- _Task requirements_
All that is needed is an exact copy of the lines from the beginning of the data below through the line containing "Min and Max of participation_sat: (0.02, 1.0)", minus the pictures.

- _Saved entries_
^^^^^^^^^^^^^^^^

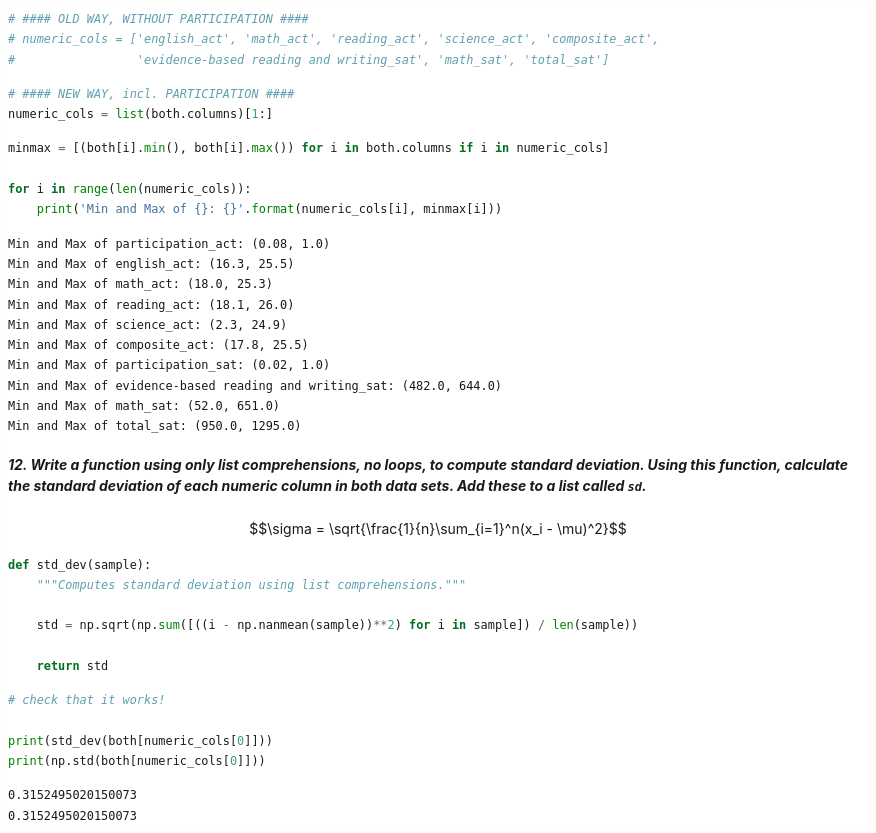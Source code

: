 
```python
# #### OLD WAY, WITHOUT PARTICIPATION ####
# numeric_cols = ['english_act', 'math_act', 'reading_act', 'science_act', 'composite_act', 
#                 'evidence-based reading and writing_sat', 'math_sat', 'total_sat']
```


```python
# #### NEW WAY, incl. PARTICIPATION ####
numeric_cols = list(both.columns)[1:]
```


```python
minmax = [(both[i].min(), both[i].max()) for i in both.columns if i in numeric_cols]

for i in range(len(numeric_cols)):
    print('Min and Max of {}: {}'.format(numeric_cols[i], minmax[i]))
```

    Min and Max of participation_act: (0.08, 1.0)
    Min and Max of english_act: (16.3, 25.5)
    Min and Max of math_act: (18.0, 25.3)
    Min and Max of reading_act: (18.1, 26.0)
    Min and Max of science_act: (2.3, 24.9)
    Min and Max of composite_act: (17.8, 25.5)
    Min and Max of participation_sat: (0.02, 1.0)
    Min and Max of evidence-based reading and writing_sat: (482.0, 644.0)
    Min and Max of math_sat: (52.0, 651.0)
    Min and Max of total_sat: (950.0, 1295.0)


##### 12. Write a function using only list comprehensions, no loops, to compute standard deviation. Using this function, calculate the standard deviation of each numeric column in both data sets. Add these to a list called `sd`.

$$\sigma = \sqrt{\frac{1}{n}\sum_{i=1}^n(x_i - \mu)^2}$$


```python
def std_dev(sample):
    """Computes standard deviation using list comprehensions."""
    
    std = np.sqrt(np.sum([((i - np.nanmean(sample))**2) for i in sample]) / len(sample))
    
    return std
```


```python
# check that it works!

print(std_dev(both[numeric_cols[0]]))
print(np.std(both[numeric_cols[0]]))
```

    0.3152495020150073
    0.3152495020150073
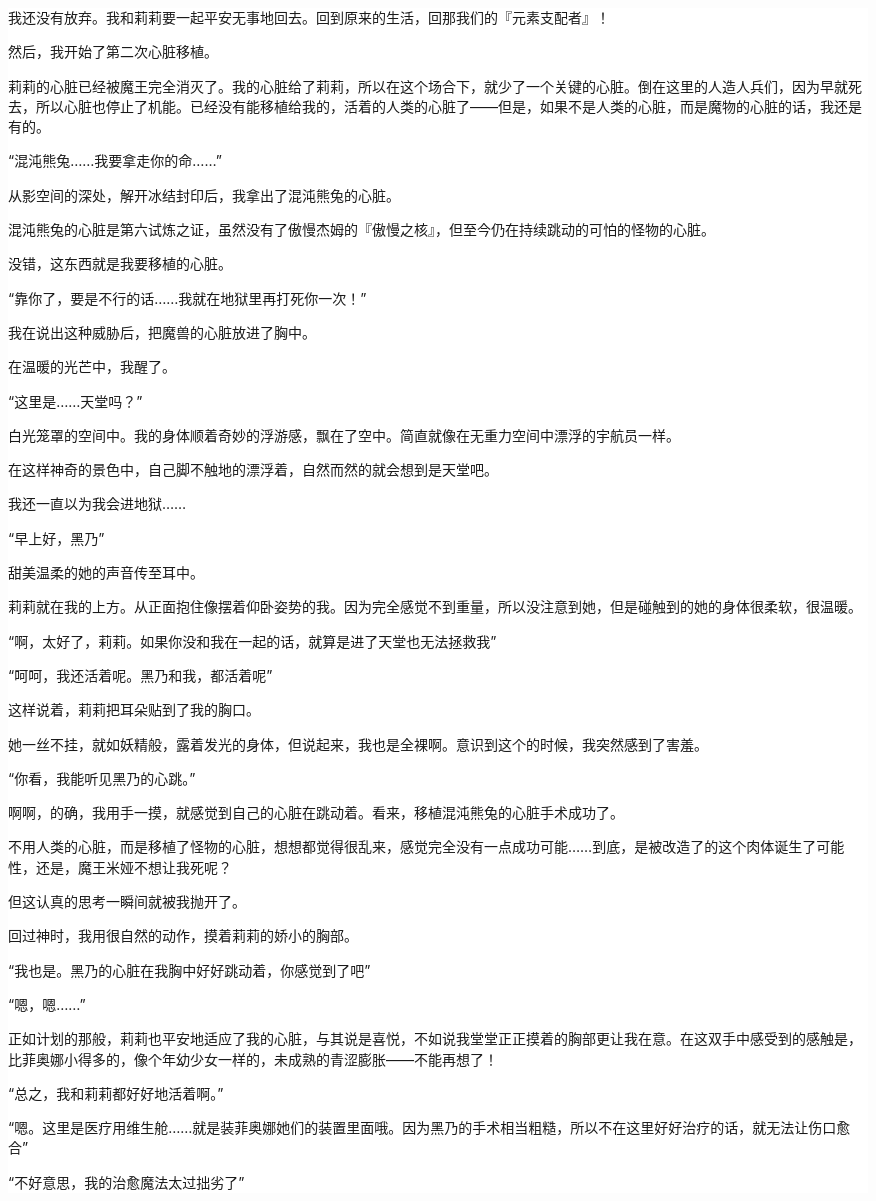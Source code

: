 我还没有放弃。我和莉莉要一起平安无事地回去。回到原来的生活，回那我们的『元素支配者』！

然后，我开始了第二次心脏移植。

莉莉的心脏已经被魔王完全消灭了。我的心脏给了莉莉，所以在这个场合下，就少了一个关键的心脏。倒在这里的人造人兵们，因为早就死去，所以心脏也停止了机能。已经没有能移植给我的，活着的人类的心脏了——但是，如果不是人类的心脏，而是魔物的心脏的话，我还是有的。

“混沌熊兔……我要拿走你的命……”

从影空间的深处，解开冰结封印后，我拿出了混沌熊兔的心脏。

混沌熊兔的心脏是第六试炼之证，虽然没有了傲慢杰姆的『傲慢之核』，但至今仍在持续跳动的可怕的怪物的心脏。

没错，这东西就是我要移植的心脏。

“靠你了，要是不行的话……我就在地狱里再打死你一次！”

我在说出这种威胁后，把魔兽的心脏放进了胸中。

在温暖的光芒中，我醒了。

“这里是……天堂吗？”

白光笼罩的空间中。我的身体顺着奇妙的浮游感，飘在了空中。简直就像在无重力空间中漂浮的宇航员一样。

在这样神奇的景色中，自己脚不触地的漂浮着，自然而然的就会想到是天堂吧。

我还一直以为我会进地狱……

“早上好，黑乃”

甜美温柔的她的声音传至耳中。

莉莉就在我的上方。从正面抱住像摆着仰卧姿势的我。因为完全感觉不到重量，所以没注意到她，但是碰触到的她的身体很柔软，很温暖。

“啊，太好了，莉莉。如果你没和我在一起的话，就算是进了天堂也无法拯救我”

“呵呵，我还活着呢。黑乃和我，都活着呢”

这样说着，莉莉把耳朵贴到了我的胸口。

她一丝不挂，就如妖精般，露着发光的身体，但说起来，我也是全裸啊。意识到这个的时候，我突然感到了害羞。

“你看，我能听见黑乃的心跳。”

啊啊，的确，我用手一摸，就感觉到自己的心脏在跳动着。看来，移植混沌熊兔的心脏手术成功了。

不用人类的心脏，而是移植了怪物的心脏，想想都觉得很乱来，感觉完全没有一点成功可能……到底，是被改造了的这个肉体诞生了可能性，还是，魔王米娅不想让我死呢？

但这认真的思考一瞬间就被我抛开了。

回过神时，我用很自然的动作，摸着莉莉的娇小的胸部。

“我也是。黑乃的心脏在我胸中好好跳动着，你感觉到了吧”

“嗯，嗯……”

正如计划的那般，莉莉也平安地适应了我的心脏，与其说是喜悦，不如说我堂堂正正摸着的胸部更让我在意。在这双手中感受到的感触是，比菲奥娜小得多的，像个年幼少女一样的，未成熟的青涩膨胀——不能再想了！

“总之，我和莉莉都好好地活着啊。”

“嗯。这里是医疗用维生舱……就是装菲奥娜她们的装置里面哦。因为黑乃的手术相当粗糙，所以不在这里好好治疗的话，就无法让伤口愈合”

“不好意思，我的治愈魔法太过拙劣了”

^^^^^^^^^^^^^^^^

- _Output_
Source code

: 
```python
# #### OLD WAY, WITHOUT PARTICIPATION ####
# numeric_cols = ['english_act', 'math_act', 'reading_act', 'science_act', 'composite_act', 
#                 'evidence-based reading and writing_sat', 'math_sat', 'total_sat']
```


```python
# #### NEW WAY, incl. PARTICIPATION ####
numeric_cols = list(both.columns)[1:]
```


```python
minmax = [(both[i].min(), both[i].max()) for i in both.columns if i in numeric_cols]

for i in range(len(numeric_cols)):
    print('Min and Max of {}: {}'.format(numeric_cols[i], minmax[i]))
```

    Min and Max of participation_act: (0.08, 1.0)
    Min and Max of english_act: (16.3, 25.5)
    Min and Max of math_act: (18.0, 25.3)
    Min and Max of reading_act: (18.1, 26.0)
    Min and Max of science_act: (2.3, 24.9)
    Min and Max of composite_act: (17.8, 25.5)
    Min and Max of participation_sat: (0.02, 1.0)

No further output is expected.